The Institute for Public Policy Research (IPPR) is calling for the government to consider the concept of rationing as a "plan B".
It has also recommended that the government runs a 'know your carbon limits' campaign along the lines of alcohol awareness advertising.
The report concludes that personal carbon trading is not the best option for reducing carbon emissions – something environmental campaign groups have been saying for years.
However, it stops short of recommending the abolition of the idea.
The government could come under pressure to give out extra credits if people found it too hard to reduce their emissions, the report said, and it would also be an expensive option compared to other ways of cutting emissions, like carbon taxation.
IPPR's associate director Matthew Lockwood said: "Rationing was introduced in September 1939, to help win the second world war.

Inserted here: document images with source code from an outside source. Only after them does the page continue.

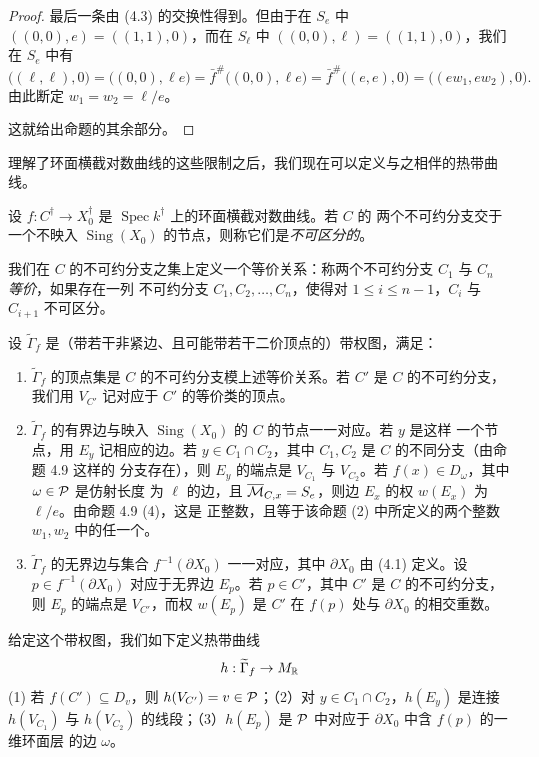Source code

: \begin{proof}
最后一条由 (4.3) 的交换性得到。但由于在 $S_e$ 中 $((0,0),e) = ((1,1),0)$，而在 $S_\ell$ 中
$((0,0),\ell) = ((1,1),0)$，我们在 $S_e$ 中有
\[
\bigl((\ell,\ell),0\bigr) = \bigl((0,0),\ell e\bigr)
= \bar f^{\#}\bigl((0,0),\ell e\bigr) = \bar f^{\#}\bigl((e,e),0\bigr)
= \bigl((ew_1,ew_2),0\bigr).
\]
由此断定 $w_1 = w_2 = \ell/e$。

这就给出命题的其余部分。
\end{proof}

理解了环面横截对数曲线的这些限制之后，我们现在可以定义与之相伴的热带曲线。

\begin{definition}
设 $f : C^{\dagger} \to X_0^{\dagger}$ 是 $\operatorname{Spec}k^{\dagger}$ 上的环面横截对数曲线。若 $C$ 的
两个不可约分支交于一个不映入 $\operatorname{Sing}(X_0)$ 的节点，则称它们是\emph{不可区分的}。

我们在 $C$ 的不可约分支之集上定义一个等价关系：称两个不可约分支 $C_1$ 与 $C_n$ \emph{等价}，如果存在一列
不可约分支 $C_1,C_2,\dots,C_n$，使得对 $1\le i\le n-1$，$C_i$ 与 $C_{i+1}$ 不可区分。

设 $\widetilde{\Gamma}_f$ 是（带若干非紧边、且可能带若干二价顶点的）带权图，满足：
\begin{enumerate}[label=(\arabic*),leftmargin=*]
\item $\widetilde{\Gamma}_f$ 的顶点集是 $C$ 的不可约分支模上述等价关系。若 $C'$ 是 $C$ 的不可约分支，我们用
$V_{C'}$ 记对应于 $C'$ 的等价类的顶点。
\item $\widetilde{\Gamma}_f$ 的有界边与映入 $\operatorname{Sing}(X_0)$ 的 $C$ 的节点一一对应。若 $y$ 是这样
一个节点，用 $E_y$ 记相应的边。若 $y\in C_1\cap C_2$，其中 $C_1,C_2$ 是 $C$ 的不同分支（由命题 4.9 这样的
分支存在），则 $E_y$ 的端点是 $V_{C_1}$ 与 $V_{C_2}$。若 $f(x)\in D_\omega$，其中 $\omega\in\mathcal{P}$ 是仿射长度
为 $\ell$ 的边，且 $\overline{\mathcal{M}}_{C,x} = S_e$，则边 $E_x$ 的权 $w(E_x)$ 为 $\ell/e$。由命题 4.9 (4)，这是
正整数，且等于该命题 (2) 中所定义的两个整数 $w_1,w_2$ 中的任一个。
\item $\widetilde{\Gamma}_f$ 的无界边与集合 $f^{-1}(\partial X_0)$ 一一对应，其中 $\partial X_0$ 由 (4.1)
定义。设 $p\in f^{-1}(\partial X_0)$ 对应于无界边 $E_p$。若 $p\in C'$，其中 $C'$ 是 $C$ 的不可约分支，则
$E_p$ 的端点是 $V_{C'}$，而权 $w(E_p)$ 是 $C'$ 在 $f(p)$ 处与 $\partial X_0$ 的相交重数。
\end{enumerate}
给定这个带权图，我们如下定义热带曲线
\[
h : \widetilde{\Gamma}_f \to M_{\mathbb{R}}
\]
(1) 若 $f(C')\subseteq D_v$，则 $h(V_{C'}) = v\in\mathcal{P}$；（2）对 $y\in C_1\cap C_2$，$h(E_y)$ 是连接
$h(V_{C_1})$ 与 $h(V_{C_2})$ 的线段；（3）$h(E_p)$ 是 $\mathcal{P}$ 中对应于 $\partial X_0$ 中含 $f(p)$ 的一维环面层
的边 $\omega$。
\end{definition}

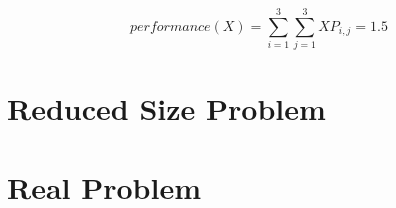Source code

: \documentclass[a4paper]{article}
\begin{document}
$$performance(X) = \sum_{i=1}^{3}\sum_{j=1}^{3}XP_{i,j} = 1.5$$

\section{Reduced Size Problem}


\section{Real Problem}

\end{document}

"Now the government may need to think about rationing carbon if we are to win the fight against climate change.'>>>MORE
Here's Environment Analyst:
Left-leaning thinktank the Institute for Public Policy Research has issued a report warning that if, at the end of the UK’s first carbon budget period in 2012, carbon emissions have not reduced, the government may have to introduce personal carbon trading - even though it would be expensive and difficult to implement.
David Symons, a director at WSP Environment & Energy, which runs its own corporate personal carbon trading scheme, said while mandatory schemes are likely to be "hugely expensive", voluntary schemes, run by communities or by companies, "have much potential".